Friday, April 3, 2020

Palm Sunday without Crowds




With this most unusual Palm Sunday approaching, I am remembering a Palm Sunday when I was in high school. I don’t know what the connection was, but I had been asked to play timpani for the Holy Week concert of the Mission Covenant Church on 5th Avenue in Oakland, California. The Swedish (now Evangelical) Covenant folk and the Swedish Baptist (General Conference) folk considered themselves to be kin as non-conformists from the Lutheran state church of Sweden. I grew up with Lakeside (originally First Swedish) Baptist Church in Oakland, so I’m sure my name got passed along in some comparing Holy Week plans conversation. I don’t remember the music, but I do remember the bright sunny day, the packed church, and the rousing spirit of the music. I felt honored to shine in that moment.

Now neither of those churches are what they were in the early 60s, and neither am I. This Palm Sunday will have nothing of the jostling of people that accompanied Jesus into Jerusalem. Reflecting on the lectionary readings is prompting me to probe more deeply into familiar territory that I am prone to gloss over.

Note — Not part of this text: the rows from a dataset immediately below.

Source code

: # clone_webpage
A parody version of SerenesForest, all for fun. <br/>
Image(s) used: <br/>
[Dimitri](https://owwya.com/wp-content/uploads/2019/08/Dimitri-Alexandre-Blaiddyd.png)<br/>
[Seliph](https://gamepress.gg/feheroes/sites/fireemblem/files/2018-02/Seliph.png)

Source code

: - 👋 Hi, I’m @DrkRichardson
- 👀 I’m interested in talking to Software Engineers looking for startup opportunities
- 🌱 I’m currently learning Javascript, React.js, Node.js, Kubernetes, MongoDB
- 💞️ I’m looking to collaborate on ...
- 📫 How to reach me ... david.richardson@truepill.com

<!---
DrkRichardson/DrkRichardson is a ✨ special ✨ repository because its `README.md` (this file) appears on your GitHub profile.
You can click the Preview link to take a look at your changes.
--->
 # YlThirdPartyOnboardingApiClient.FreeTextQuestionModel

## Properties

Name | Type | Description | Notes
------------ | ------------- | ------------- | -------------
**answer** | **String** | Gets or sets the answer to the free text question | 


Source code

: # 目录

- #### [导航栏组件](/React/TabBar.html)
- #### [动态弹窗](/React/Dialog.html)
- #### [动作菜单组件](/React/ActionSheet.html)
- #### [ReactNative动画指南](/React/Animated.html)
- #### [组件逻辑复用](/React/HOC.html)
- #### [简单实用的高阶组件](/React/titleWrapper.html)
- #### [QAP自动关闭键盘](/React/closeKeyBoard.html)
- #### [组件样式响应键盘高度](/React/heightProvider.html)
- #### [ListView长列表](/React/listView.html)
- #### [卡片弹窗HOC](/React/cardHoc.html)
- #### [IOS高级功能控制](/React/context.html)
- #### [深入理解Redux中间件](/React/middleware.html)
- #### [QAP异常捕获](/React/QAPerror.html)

By quoting Zechariah 9:9, Matthew 21:5 makes the point that the symbolism of Jesus riding on a donkey was humility. We tend to write off humble leaders as weak, but at the core of Palm Sunday is the image of the essential humility of the king. Then the lectionary Epistle reading takes us to Philippians 2:5-11. While I can’t prove it, I feel a congruence with the scholars who suggest that Paul did not write this but was quoting a hymn that his readers already knew to call them to have “the same mind … that was in Christ Jesus.” That hymn not only celebrates Jesus humility (v. 8) but invokes humility as a central trait of all who would follow him.

As I prayed through Psalms (3, 33, 63, 93, 123) this morning, the very last line (123:4) crashed right up against all of the noise surrounding contradictory responses to COVID-19, with a stark contrast with the humility of Jesus on Palm Sunday. “Our soul has had more than its fill of the scorn of those who are at ease, of the contempt of the proud.